Woman who survived cancer as a kid becomes nurse where she was treated

Cancer is not always something that brings inspiration to one’s life. A woman managed to survive cancer twice in her young life. At the age of 24, she was working as a nurse in the same hospital where she was treated. She managed to conquer a disease that has claimed so many. Additionally, she inspired a compassionate career in caring for others who are dealing with the same thing.

From patient to nurse
Montana Brown is a 24-year, two-time cancer survivor. Throughout her young life, she battled cancer twice. Both times she survived the disease and came out stronger. Now, she has started a career as a nurse. And, she took a job at the same hospital where she was treated. She has worked at the Aflac Cancer and Blood Disorders Center of Children’s Healthcare of Atlanta for two weeks. Now, Montana has told her survival story.

At just two years old, Montana was diagnosed with a cancer known as rhabdomyosarcoma. This is not a commonly diagnosed cancer that affects connective tissue. Her family decided that chemotherapy was her best path to survival. Subsequently, the cancer went into remission. However, this was not the end of the road for cancer. Thirteen years later, she came back. Montana was now 15 years old. This time, she was facing a year of chemotherapy treatments.

This meant that she would have to sacrifice a lot in her life in order to keep him. Doctors warned her that she would have to give up cheerleading, which she did competitively. Ella Montana told Today that she found it very difficult this time. Her parents had moved and she was attending a new high school.

She “she wanted to help people”
Regardless of her difficulties, Montana couldn’t help but notice how compassionate the nurses at her treatment center were. As a result, the nurses at the Aflac Cancer Center inspired her to become a nurse herself. She told TODAY how much she appreciates working in the same place where she was taken care of.

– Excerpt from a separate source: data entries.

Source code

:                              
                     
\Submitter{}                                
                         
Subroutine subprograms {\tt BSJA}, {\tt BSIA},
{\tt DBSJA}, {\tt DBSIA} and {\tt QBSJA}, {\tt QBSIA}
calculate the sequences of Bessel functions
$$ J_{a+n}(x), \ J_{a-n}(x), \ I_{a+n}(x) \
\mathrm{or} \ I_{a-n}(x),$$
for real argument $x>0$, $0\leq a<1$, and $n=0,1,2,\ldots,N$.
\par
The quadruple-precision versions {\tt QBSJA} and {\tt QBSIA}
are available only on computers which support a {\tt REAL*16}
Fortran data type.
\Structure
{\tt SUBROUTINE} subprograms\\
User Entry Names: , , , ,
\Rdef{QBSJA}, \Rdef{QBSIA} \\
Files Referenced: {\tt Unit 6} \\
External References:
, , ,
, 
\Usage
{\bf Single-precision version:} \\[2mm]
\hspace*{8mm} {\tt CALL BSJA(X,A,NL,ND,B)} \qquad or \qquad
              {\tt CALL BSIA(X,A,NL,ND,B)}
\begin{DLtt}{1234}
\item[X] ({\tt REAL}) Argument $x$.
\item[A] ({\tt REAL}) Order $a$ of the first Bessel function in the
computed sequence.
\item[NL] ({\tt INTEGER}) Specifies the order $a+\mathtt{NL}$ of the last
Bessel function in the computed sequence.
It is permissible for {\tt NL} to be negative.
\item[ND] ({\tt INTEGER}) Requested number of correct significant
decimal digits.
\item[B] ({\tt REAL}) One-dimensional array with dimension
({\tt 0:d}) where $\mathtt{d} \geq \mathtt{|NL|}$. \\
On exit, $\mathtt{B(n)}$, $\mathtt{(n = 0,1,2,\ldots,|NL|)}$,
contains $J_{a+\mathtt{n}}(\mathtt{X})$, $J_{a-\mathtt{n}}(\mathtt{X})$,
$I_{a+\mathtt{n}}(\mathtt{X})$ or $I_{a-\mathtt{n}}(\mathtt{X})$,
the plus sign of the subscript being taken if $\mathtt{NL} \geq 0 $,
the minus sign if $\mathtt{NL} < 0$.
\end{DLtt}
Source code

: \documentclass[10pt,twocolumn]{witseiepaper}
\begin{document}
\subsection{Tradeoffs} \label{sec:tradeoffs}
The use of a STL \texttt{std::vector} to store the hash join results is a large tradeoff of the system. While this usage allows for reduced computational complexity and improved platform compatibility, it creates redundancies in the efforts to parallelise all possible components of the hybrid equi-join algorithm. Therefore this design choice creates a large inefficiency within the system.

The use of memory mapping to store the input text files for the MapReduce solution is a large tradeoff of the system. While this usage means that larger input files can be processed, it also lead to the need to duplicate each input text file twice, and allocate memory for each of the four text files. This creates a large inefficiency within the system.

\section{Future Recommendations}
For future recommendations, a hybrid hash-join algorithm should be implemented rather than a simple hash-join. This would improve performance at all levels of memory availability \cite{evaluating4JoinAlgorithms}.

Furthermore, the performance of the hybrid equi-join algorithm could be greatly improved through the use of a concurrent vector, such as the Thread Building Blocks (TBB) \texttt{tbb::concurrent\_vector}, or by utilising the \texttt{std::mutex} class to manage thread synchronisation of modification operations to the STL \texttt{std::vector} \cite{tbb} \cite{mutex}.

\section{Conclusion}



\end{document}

In short, caring for the children the same way she was treated is her way of giving back. “It’s great to be in the place where I was treated. And to have an influence on the kids and be an inspiration to them,” she said.

“Around 10th or 11th grade, I started thinking about what to major in,” Montana told TODAY. “I knew I wanted to help people and I knew I wanted to use my story to help others and give them hope and inspiration. The more I thought about it, I knew that being a pediatric oncology nurse would be the best field for me.”

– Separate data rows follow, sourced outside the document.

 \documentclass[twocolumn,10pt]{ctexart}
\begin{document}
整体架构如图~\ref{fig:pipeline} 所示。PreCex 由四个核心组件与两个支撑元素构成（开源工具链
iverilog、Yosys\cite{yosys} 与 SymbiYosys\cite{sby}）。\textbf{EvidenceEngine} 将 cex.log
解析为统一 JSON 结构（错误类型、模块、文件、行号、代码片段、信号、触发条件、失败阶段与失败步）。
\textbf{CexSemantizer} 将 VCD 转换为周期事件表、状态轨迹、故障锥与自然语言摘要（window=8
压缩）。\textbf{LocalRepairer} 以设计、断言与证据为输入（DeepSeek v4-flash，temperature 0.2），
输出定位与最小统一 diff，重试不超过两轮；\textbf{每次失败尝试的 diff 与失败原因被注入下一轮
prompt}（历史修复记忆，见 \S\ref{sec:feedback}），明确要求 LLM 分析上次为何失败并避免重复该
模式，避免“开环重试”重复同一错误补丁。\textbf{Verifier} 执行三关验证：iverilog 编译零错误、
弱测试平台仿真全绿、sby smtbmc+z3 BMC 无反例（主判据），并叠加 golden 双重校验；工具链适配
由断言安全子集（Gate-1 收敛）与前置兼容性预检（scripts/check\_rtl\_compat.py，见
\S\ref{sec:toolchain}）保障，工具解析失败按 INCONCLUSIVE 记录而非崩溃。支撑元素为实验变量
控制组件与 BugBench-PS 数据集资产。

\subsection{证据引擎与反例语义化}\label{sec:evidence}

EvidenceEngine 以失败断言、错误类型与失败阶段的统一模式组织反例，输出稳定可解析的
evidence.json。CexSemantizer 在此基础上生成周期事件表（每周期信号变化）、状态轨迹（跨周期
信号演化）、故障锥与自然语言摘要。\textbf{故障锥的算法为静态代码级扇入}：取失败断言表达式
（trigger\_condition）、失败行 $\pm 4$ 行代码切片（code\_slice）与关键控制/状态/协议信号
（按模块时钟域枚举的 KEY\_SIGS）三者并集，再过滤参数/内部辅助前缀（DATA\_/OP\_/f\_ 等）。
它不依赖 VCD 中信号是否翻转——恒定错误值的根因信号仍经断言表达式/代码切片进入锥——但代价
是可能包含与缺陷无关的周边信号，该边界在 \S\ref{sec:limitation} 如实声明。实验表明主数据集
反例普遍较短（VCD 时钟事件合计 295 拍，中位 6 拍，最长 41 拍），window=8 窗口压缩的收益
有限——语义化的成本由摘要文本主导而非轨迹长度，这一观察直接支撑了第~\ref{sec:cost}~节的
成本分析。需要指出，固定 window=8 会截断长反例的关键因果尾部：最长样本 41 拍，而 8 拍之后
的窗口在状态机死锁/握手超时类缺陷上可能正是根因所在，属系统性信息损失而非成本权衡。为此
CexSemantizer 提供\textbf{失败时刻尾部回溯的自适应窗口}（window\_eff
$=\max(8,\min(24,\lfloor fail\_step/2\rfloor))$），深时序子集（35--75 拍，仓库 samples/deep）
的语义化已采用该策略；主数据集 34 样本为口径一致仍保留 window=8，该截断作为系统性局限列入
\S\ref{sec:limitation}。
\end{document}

Aflac cancer center nurses
“After meeting Montana, learning her story and hearing her response to her own journey, we knew she would be the next best addition to our team. And it would enhance the care experience that we can offer our patients,” said Caroline Rooke. She is the hematology and oncology nurse manager at Aflac Cancer Center.

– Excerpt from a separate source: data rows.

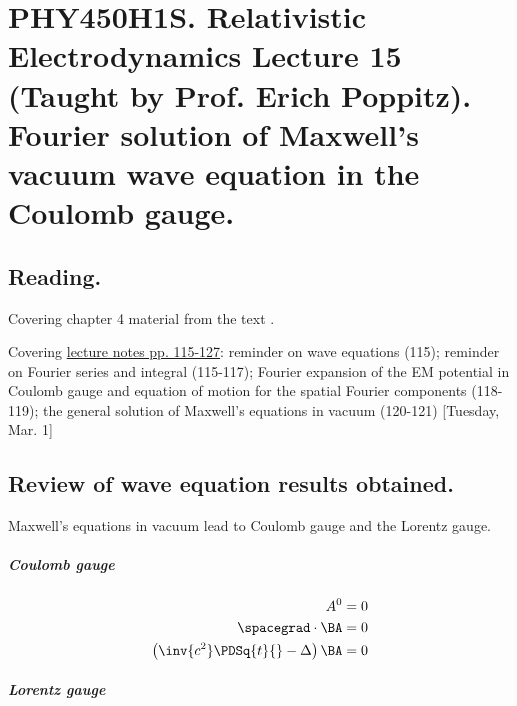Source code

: 
%

\chapter{PHY450H1S.  Relativistic Electrodynamics Lecture 15 (Taught by Prof. Erich Poppitz).  Fourier solution of Maxwell's vacuum wave equation in the Coulomb gauge.}
\label{chap:relativisticElectrodynamicsL15}
{}
\date{Mar 1, 2011}

\beginArtNoToc

\section{Reading.}

Covering chapter 4 material from the text \cite{landau1980classical}.

Covering \href{http://www.physics.utoronto.ca/~poppitz/e-poppitz/PHY450_files/RelEMpp115-127.pdf}{lecture notes pp. 115-127}: reminder on wave equations (115); reminder on Fourier series and integral (115-117); Fourier expansion of the EM potential in Coulomb gauge and equation of motion for the spatial Fourier components (118-119); the general solution of Maxwell's equations in vacuum (120-121) [Tuesday, Mar. 1]

\section{Review of wave equation results obtained.}

Maxwell's equations in vacuum lead to Coulomb gauge and the Lorentz gauge.

\paragraph{Coulomb gauge}

\begin{align}\label{eqn:relativisticElectrodynamicsL15:10}
A^0 &= 0 \\
\spacegrad \cdot \BA &= 0 \\
\left( \inv{c^2} \PDSq{t}{} - \Delta \right) \BA &= 0
\end{align}

\paragraph{Lorentz gauge}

Montana went on to describe the compassion of the nurses to ABC news. First of all, she talked about how affectionate they were. Second, how she inspired her to become one. “The nurses here, as good as they were when I was two years old, from what my mother says, they were extremely loving, caring and compassionate. And the love they showed me and my family in our time of need really helped me. So it helped me want to be as kind, caring and compassionate as they were to me,” Montana said.